Director – William F. Claxton, Screenplay – Don Holliday & Gene R. Kearney, Based on the Novel The Year of the Angry Rabbit by Russell Braddon, Producer – A.C. Lyles, Photography – Ted Voigtlander, Music – Jimmie Haskell, Visual Effects – Howard A. Anderson Co, Production Design – Stan Jolley. Production Company – MGM.
Cast:
Stuart Whitman (Dr Ray Bennett), Rory Calhoun (Cole Hillman), Janet Leigh (Dr Gerry Bennett), DeForest Kelley (Elgin Clark), Melanie Fullerton (Amanda Bennett), Paul Fix (Sheriff Cody)

Plot: Arizona rancher Cole Hillman requests the help of scientists Ray and Gerry Bennett in trying to stop the infestation of rabbits on his land without resorting to the use of poisons. Ray comes up with the idea of using a hormone that interrupts the rabbits’ breeding cycle. However his daughter unwittingly frees one of the infected rabbits. The hormone has unforeseen side-effects and soon the entire area is overrun by a horde of rabbits grown to giant-size who turn on humanity with lethal results.

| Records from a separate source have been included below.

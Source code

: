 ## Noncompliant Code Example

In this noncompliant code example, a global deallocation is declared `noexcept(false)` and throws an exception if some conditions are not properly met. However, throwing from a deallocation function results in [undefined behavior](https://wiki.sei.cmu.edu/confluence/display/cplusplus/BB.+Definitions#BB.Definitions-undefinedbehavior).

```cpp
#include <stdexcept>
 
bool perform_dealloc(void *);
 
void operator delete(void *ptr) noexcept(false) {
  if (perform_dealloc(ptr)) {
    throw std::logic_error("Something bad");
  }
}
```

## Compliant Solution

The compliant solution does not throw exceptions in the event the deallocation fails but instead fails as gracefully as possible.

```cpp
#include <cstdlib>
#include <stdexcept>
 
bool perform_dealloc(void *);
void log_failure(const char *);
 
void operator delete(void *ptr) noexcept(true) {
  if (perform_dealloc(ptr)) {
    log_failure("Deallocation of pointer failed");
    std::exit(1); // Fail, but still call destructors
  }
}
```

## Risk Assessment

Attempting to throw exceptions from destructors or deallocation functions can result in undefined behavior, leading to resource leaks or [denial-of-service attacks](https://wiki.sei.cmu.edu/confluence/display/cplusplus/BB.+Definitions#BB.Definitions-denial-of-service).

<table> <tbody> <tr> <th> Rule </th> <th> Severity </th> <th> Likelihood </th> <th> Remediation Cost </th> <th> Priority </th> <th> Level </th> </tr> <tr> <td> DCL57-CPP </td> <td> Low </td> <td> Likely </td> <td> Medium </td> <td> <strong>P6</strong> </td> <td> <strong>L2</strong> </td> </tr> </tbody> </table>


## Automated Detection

Night of the Lepus is a film that has attained a legendary reputation as a genuine Golden Turkey. It was one of a number of films made during the 1970s influenced by the success of The Birds (1963), although in spirit it really harkens back to the giant animals films of the 1950s. Night of the Lepus is uniquely a film that sinks or swims dependent entirely upon the conviction of the creatures. Alas it is a film that is stuck with the wholly ludicrous notion of trying to make the concept of giant rabbits work. And unfortunately all that the rabbits do is look amiably inoffensive, they just don’t seem threatening despite the film’s attempts to make them seem so. And the film just cannot escape this one ridiculous fact. All the rabbits are represented by photographically blown-up bunnies loping about in slow-motion. But apart from a couple of scenes with them running past a pick-up truck or demolishing a kitchen they rarely ever attain a sense of scale in relation to people. There are some quite gory scenes of them attacking people and cattle, but it is micro-closeups we see of jaws, but never do we see them in the same shot as the victims. None of this is helped by lines of classically bad dialogue that include the immortal “Attention, there’s a horde of killer rabbits headed this way,” delivered by a deputy at a drive-in. There is a modestly convincing climax with the rabbits running across an electrified railway line and being electrocuted en masse.